WHAT THE TASK ASKS -
The listing beneath should be written out in full, exactly as shown.
──────── DATA SECTION ────────
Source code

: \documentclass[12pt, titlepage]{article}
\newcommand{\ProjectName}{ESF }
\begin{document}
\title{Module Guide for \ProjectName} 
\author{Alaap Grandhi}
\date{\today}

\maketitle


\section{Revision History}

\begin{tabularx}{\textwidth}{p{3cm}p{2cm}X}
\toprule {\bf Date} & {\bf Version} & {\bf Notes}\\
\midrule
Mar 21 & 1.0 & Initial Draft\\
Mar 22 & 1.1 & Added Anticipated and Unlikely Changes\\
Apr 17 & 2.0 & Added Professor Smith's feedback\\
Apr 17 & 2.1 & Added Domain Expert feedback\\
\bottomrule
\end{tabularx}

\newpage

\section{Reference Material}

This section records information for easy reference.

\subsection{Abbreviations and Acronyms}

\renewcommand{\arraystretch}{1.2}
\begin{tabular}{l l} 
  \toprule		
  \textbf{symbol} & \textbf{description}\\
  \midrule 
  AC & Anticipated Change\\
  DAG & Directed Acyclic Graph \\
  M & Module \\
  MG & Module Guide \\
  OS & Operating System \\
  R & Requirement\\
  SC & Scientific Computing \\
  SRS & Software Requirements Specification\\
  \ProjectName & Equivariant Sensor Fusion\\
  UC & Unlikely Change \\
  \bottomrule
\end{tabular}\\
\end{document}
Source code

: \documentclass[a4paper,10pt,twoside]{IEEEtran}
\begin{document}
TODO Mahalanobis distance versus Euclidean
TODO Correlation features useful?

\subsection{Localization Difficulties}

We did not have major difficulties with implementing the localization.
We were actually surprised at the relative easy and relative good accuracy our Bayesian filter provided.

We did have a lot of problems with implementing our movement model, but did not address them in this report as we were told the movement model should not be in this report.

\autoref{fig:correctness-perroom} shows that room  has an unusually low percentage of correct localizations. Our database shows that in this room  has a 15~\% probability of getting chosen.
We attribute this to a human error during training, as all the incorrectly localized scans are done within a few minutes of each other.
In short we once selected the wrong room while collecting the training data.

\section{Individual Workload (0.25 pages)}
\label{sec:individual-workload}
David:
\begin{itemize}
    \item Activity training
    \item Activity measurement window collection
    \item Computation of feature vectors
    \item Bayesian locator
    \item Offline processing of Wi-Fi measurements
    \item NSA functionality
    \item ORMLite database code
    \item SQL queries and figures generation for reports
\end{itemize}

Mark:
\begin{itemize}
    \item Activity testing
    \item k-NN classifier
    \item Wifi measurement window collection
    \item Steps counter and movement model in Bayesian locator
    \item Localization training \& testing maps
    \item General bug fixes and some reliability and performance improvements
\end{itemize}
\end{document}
────────
WRITTEN RESPONSE -
Source code

: \documentclass[12pt, titlepage]{article}
\newcommand{\ProjectName}{ESF }
\begin{document}
\title{Module Guide for \ProjectName} 
\author{Alaap Grandhi}
\date{\today}

\maketitle


\section{Revision History}

\begin{tabularx}{\textwidth}{p{3cm}p{2cm}X}
\toprule {\bf Date} & {\bf Version} & {\bf Notes}\\
\midrule
Mar 21 & 1.0 & Initial Draft\\
Mar 22 & 1.1 & Added Anticipated and Unlikely Changes\\
Apr 17 & 2.0 & Added Professor Smith's feedback\\
Apr 17 & 2.1 & Added Domain Expert feedback\\
\bottomrule
\end{tabularx}

\newpage

\section{Reference Material}

This section records information for easy reference.

\subsection{Abbreviations and Acronyms}

\renewcommand{\arraystretch}{1.2}
\begin{tabular}{l l} 
  \toprule		
  \textbf{symbol} & \textbf{description}\\
  \midrule 
  AC & Anticipated Change\\
  DAG & Directed Acyclic Graph \\
  M & Module \\
  MG & Module Guide \\
  OS & Operating System \\
  R & Requirement\\
  SC & Scientific Computing \\
  SRS & Software Requirements Specification\\
  \ProjectName & Equivariant Sensor Fusion\\
  UC & Unlikely Change \\
  \bottomrule
\end{tabular}\\
\end{document}
Source code

: \documentclass[a4paper,10pt,twoside]{IEEEtran}
\begin{document}
TODO Mahalanobis distance versus Euclidean
TODO Correlation features useful?

\subsection{Localization Difficulties}

We did not have major difficulties with implementing the localization.
We were actually surprised at the relative easy and relative good accuracy our Bayesian filter provided.

We did have a lot of problems with implementing our movement model, but did not address them in this report as we were told the movement model should not be in this report.

\autoref{fig:correctness-perroom} shows that room  has an unusually low percentage of correct localizations. Our database shows that in this room  has a 15~\% probability of getting chosen.
We attribute this to a human error during training, as all the incorrectly localized scans are done within a few minutes of each other.
In short we once selected the wrong room while collecting the training data.

\section{Individual Workload (0.25 pages)}
\label{sec:individual-workload}
David:
\begin{itemize}
    \item Activity training
    \item Activity measurement window collection
    \item Computation of feature vectors
    \item Bayesian locator
    \item Offline processing of Wi-Fi measurements
    \item NSA functionality
    \item ORMLite database code
    \item SQL queries and figures generation for reports
\end{itemize}

Mark:
\begin{itemize}
    \item Activity testing
    \item k-NN classifier
    \item Wifi measurement window collection
    \item Steps counter and movement model in Bayesian locator
    \item Localization training \& testing maps
    \item General bug fixes and some reliability and performance improvements
\end{itemize}
\end{document}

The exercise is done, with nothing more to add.